One man's story of three years working at Camp Bastion


Richard Bohanna
Image caption Richard Bohanna was a civilian contractor based in Camp Bastion for three years.

NATO is scaling back operations with its Afghan colleagues to try to tackle the problem of insider attacks.

51 coalition forces have died from so-called 'green-on-blue' attacks so far this year.

Immediate measures are also being taken to improve security at Camp Bastion.

The announcement comes just days after a deadly attack on the base where 15 men dressed in American army uniforms broke through security and launched an attack.

It's also come out that Prince Harry, who was on base at the time, was put under guard during the attack

Camp Bastion is the biggest British base in Afghanistan and is roughly the same size as Reading with a 25 mile perimeter fence.

Richard Bohanna was based at Camp Bastion for three years from summer 2009.

Working as a civilian contractor attached to The Royal Engineers he saw the base grow to the size of a city and become home for tens of thousands of military personnel.

He said: "The sheer size of it is just enormous.

"It's the hub of operations for everything that's going on within Afghanistan for the British forces."

Tight security

The attack on Friday left two American Marines dead and destroyed tens of millions of pounds of military equipment, including six AV-8B Harrier jets.

Despite that, Richard Bohanna says security at the base is tight: "There's a 30ft (9.1m) high fence with steel wire.

Military personnel play football in Afghanistan
Image caption Richard Bohanna says soldiers often play football in rare bits of downtime.

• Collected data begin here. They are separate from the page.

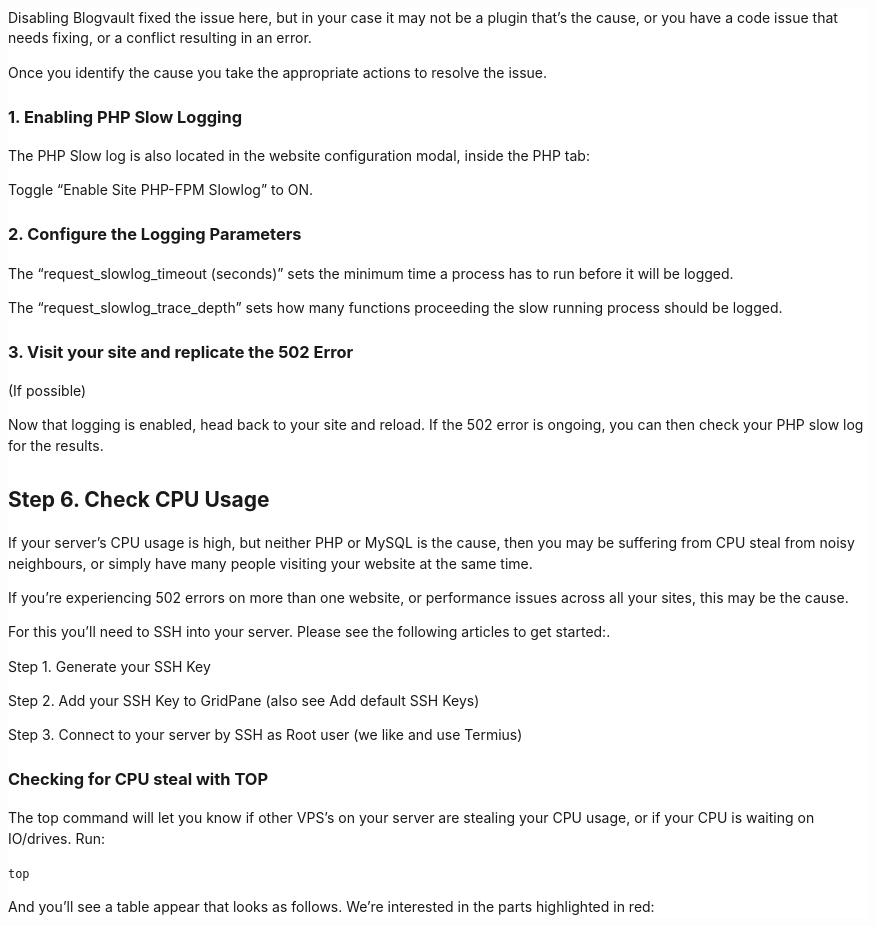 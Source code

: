 Disabling Blogvault fixed the issue here, but in your case it may not be a plugin that’s the cause, or you have a code issue that needs fixing, or a conflict resulting in an error.

Once you identify the cause you take the appropriate actions to resolve the issue.

### 1. Enabling PHP Slow Logging

The PHP Slow log is also located in the website configuration modal, inside the PHP tab:

Toggle “Enable Site PHP-FPM Slowlog” to ON.

### 2. Configure the Logging Parameters

The “request_slowlog_timeout (seconds)” sets the minimum time a process has to run before it will be logged.

The “request_slowlog_trace_depth” sets how many functions proceeding the slow running process should be logged.

### 3. Visit your site and replicate the 502 Error

(If possible)

Now that logging is enabled, head back to your site and reload. If the 502 error is ongoing, you can then check your PHP slow log for the results.

 

## Step 6. Check CPU Usage

If your server’s CPU usage is high, but neither PHP or MySQL is the cause, then you may be suffering from CPU steal from noisy neighbours, or simply have many people visiting your website at the same time.

If you’re experiencing 502 errors on more than one website, or performance issues across all your sites, this may be the cause.

For this you’ll need to SSH into your server. Please see the following articles to get started:.

 

Step 1. Generate your SSH Key

Step 2. Add your SSH Key to GridPane (also see Add default SSH Keys)

Step 3. Connect to your server by SSH as Root user (we like and use Termius)

 

### Checking for CPU steal with TOP

The top command will let you know if other VPS’s on your server are stealing your CPU usage, or if your CPU is waiting on IO/drives. Run:

```
top
```

And you’ll see a table appear that looks as follows. We’re interested in the parts highlighted in red:
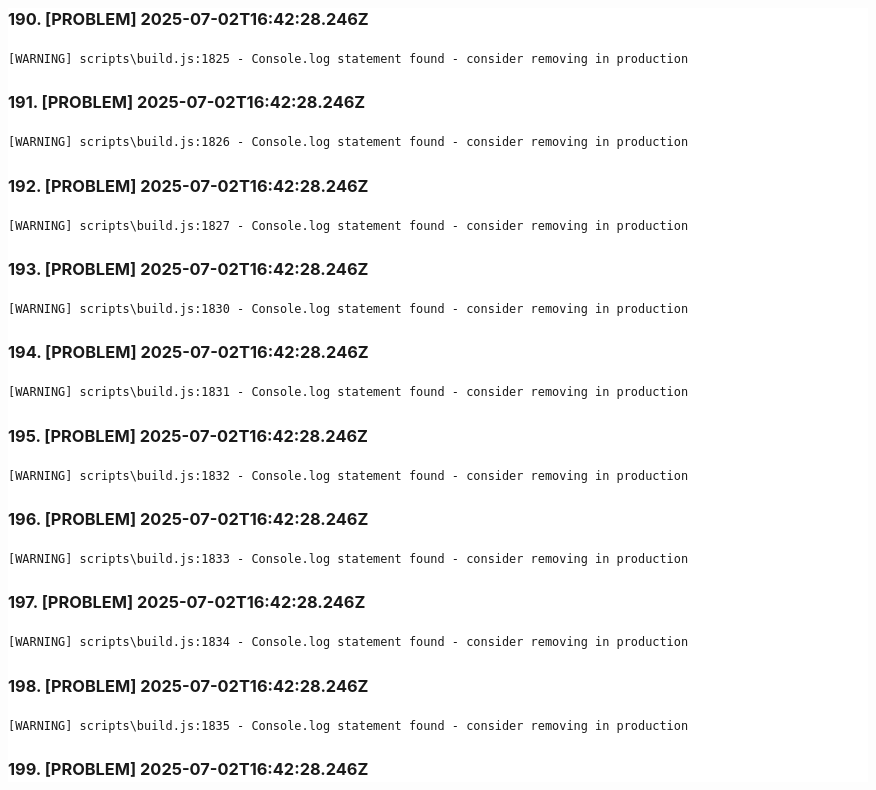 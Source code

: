 ### 190. [PROBLEM] 2025-07-02T16:42:28.246Z

```
[WARNING] scripts\build.js:1825 - Console.log statement found - consider removing in production
```

### 191. [PROBLEM] 2025-07-02T16:42:28.246Z

```
[WARNING] scripts\build.js:1826 - Console.log statement found - consider removing in production
```

### 192. [PROBLEM] 2025-07-02T16:42:28.246Z

```
[WARNING] scripts\build.js:1827 - Console.log statement found - consider removing in production
```

### 193. [PROBLEM] 2025-07-02T16:42:28.246Z

```
[WARNING] scripts\build.js:1830 - Console.log statement found - consider removing in production
```

### 194. [PROBLEM] 2025-07-02T16:42:28.246Z

```
[WARNING] scripts\build.js:1831 - Console.log statement found - consider removing in production
```

### 195. [PROBLEM] 2025-07-02T16:42:28.246Z

```
[WARNING] scripts\build.js:1832 - Console.log statement found - consider removing in production
```

### 196. [PROBLEM] 2025-07-02T16:42:28.246Z

```
[WARNING] scripts\build.js:1833 - Console.log statement found - consider removing in production
```

### 197. [PROBLEM] 2025-07-02T16:42:28.246Z

```
[WARNING] scripts\build.js:1834 - Console.log statement found - consider removing in production
```

### 198. [PROBLEM] 2025-07-02T16:42:28.246Z

```
[WARNING] scripts\build.js:1835 - Console.log statement found - consider removing in production
```

### 199. [PROBLEM] 2025-07-02T16:42:28.246Z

"About every 100 metres [around the perimeter] there are machine gun posts.

"Apache helicopters do constant rounds of the base and there are 10m high by 3m wide sand bags which stop rockets, mortars and any suicide trucks".

All that means he's been left shocked by how effective the attack on the base was.

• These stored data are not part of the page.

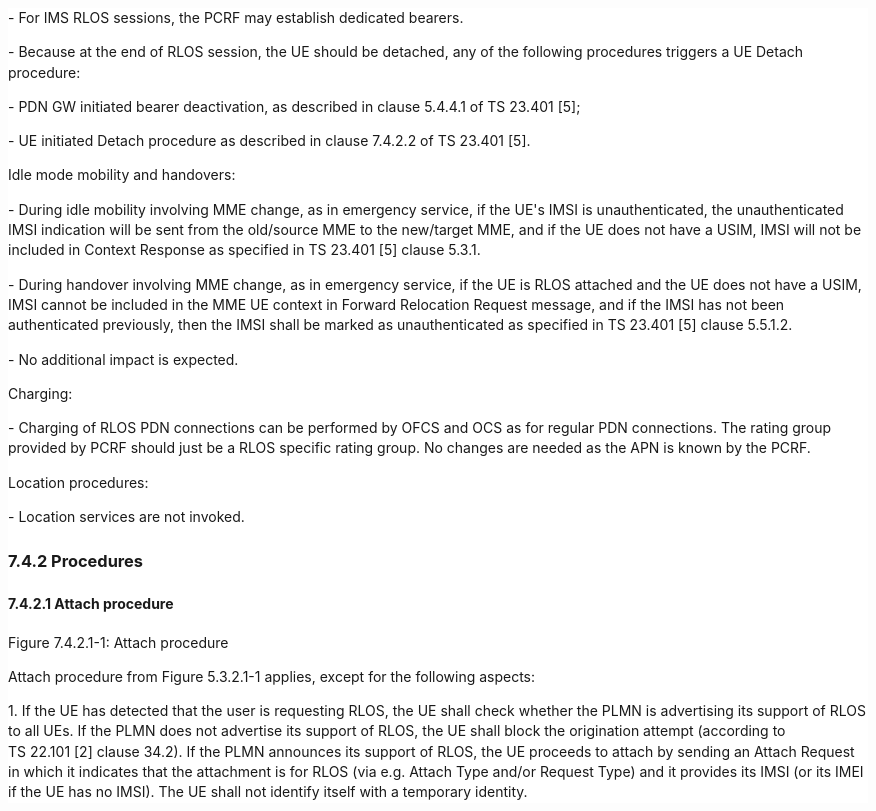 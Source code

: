 \- For IMS RLOS sessions, the PCRF may establish dedicated bearers.

\- Because at the end of RLOS session, the UE should be detached, any of
the following procedures triggers a UE Detach procedure:

\- PDN GW initiated bearer deactivation, as described in clause 5.4.4.1
of TS 23.401 \[5\];

\- UE initiated Detach procedure as described in clause 7.4.2.2 of
TS 23.401 \[5\].

Idle mode mobility and handovers:

\- During idle mobility involving MME change, as in emergency service,
if the UE\'s IMSI is unauthenticated, the unauthenticated IMSI
indication will be sent from the old/source MME to the new/target MME,
and if the UE does not have a USIM, IMSI will not be included in Context
Response as specified in TS 23.401 \[5\] clause 5.3.1.

\- During handover involving MME change, as in emergency service, if the
UE is RLOS attached and the UE does not have a USIM, IMSI cannot be
included in the MME UE context in Forward Relocation Request message,
and if the IMSI has not been authenticated previously, then the IMSI
shall be marked as unauthenticated as specified in TS 23.401 \[5\]
clause 5.5.1.2.

\- No additional impact is expected.

Charging:

\- Charging of RLOS PDN connections can be performed by OFCS and OCS as
for regular PDN connections. The rating group provided by PCRF should
just be a RLOS specific rating group. No changes are needed as the APN
is known by the PCRF.

Location procedures:

\- Location services are not invoked.

### 7.4.2 Procedures

#### 7.4.2.1 Attach procedure

Figure 7.4.2.1-1: Attach procedure

Attach procedure from Figure 5.3.2.1-1 applies, except for the following
aspects:

1\. If the UE has detected that the user is requesting RLOS, the UE
shall check whether the PLMN is advertising its support of RLOS to all
UEs. If the PLMN does not advertise its support of RLOS, the UE shall
block the origination attempt (according to TS 22.101 \[2\]
clause 34.2). If the PLMN announces its support of RLOS, the UE proceeds
to attach by sending an Attach Request in which it indicates that the
attachment is for RLOS (via e.g. Attach Type and/or Request Type) and it
provides its IMSI (or its IMEI if the UE has no IMSI). The UE shall not
identify itself with a temporary identity.
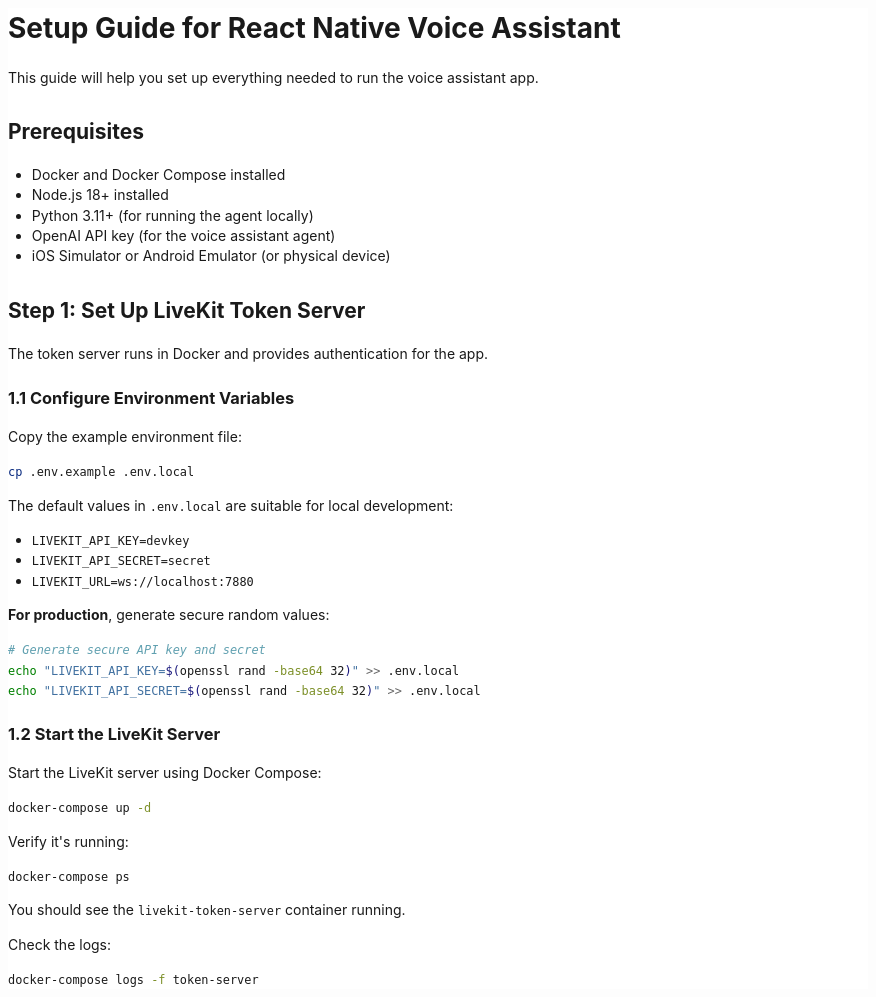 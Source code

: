 # Setup Guide for React Native Voice Assistant

This guide will help you set up everything needed to run the voice assistant app.

## Prerequisites

- Docker and Docker Compose installed
- Node.js 18+ installed
- Python 3.11+ (for running the agent locally)
- OpenAI API key (for the voice assistant agent)
- iOS Simulator or Android Emulator (or physical device)

## Step 1: Set Up LiveKit Token Server

The token server runs in Docker and provides authentication for the app.

### 1.1 Configure Environment Variables

Copy the example environment file:

```bash
cp .env.example .env.local
```

The default values in `.env.local` are suitable for local development:
- `LIVEKIT_API_KEY=devkey`
- `LIVEKIT_API_SECRET=secret`
- `LIVEKIT_URL=ws://localhost:7880`

**For production**, generate secure random values:

```bash
# Generate secure API key and secret
echo "LIVEKIT_API_KEY=$(openssl rand -base64 32)" >> .env.local
echo "LIVEKIT_API_SECRET=$(openssl rand -base64 32)" >> .env.local
```

### 1.2 Start the LiveKit Server

Start the LiveKit server using Docker Compose:

```bash
docker-compose up -d
```

Verify it's running:

```bash
docker-compose ps
```

You should see the `livekit-token-server` container running.

Check the logs:

```bash
docker-compose logs -f token-server
```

"I'm very surprised by it because, as I say, the security is very, very tight there.

"It means they [the attackers] must have been planning it very very well and must have been planned from the inside as well."

He thinks people will now be feeling more worried than before.

Soldiers relax

"Because the security's been so good for so long, people have that sense of security whilst they're inside the base.

"So for something to happen like that, it's such a shock I'm sure they'll be quite worried it might happen again."

Despite the dangers Richard Bohanna says Camp Bastion does help soldiers relax when they arrive back there from operations out in the field.

"It's come on so much.

"There are full time chefs serving three hot meals a day.

"There are shops so you can go buy a can of Coke, so the troops have actually got a decent lifestyle once they're inside the base.

"For downtime there are plenty of gyms around and the guys will always try and get some jumpers for goal posts and play football in the sand.

"There's always that element though of the fact that just outside the wire you are in Afghanistan so people are always alert."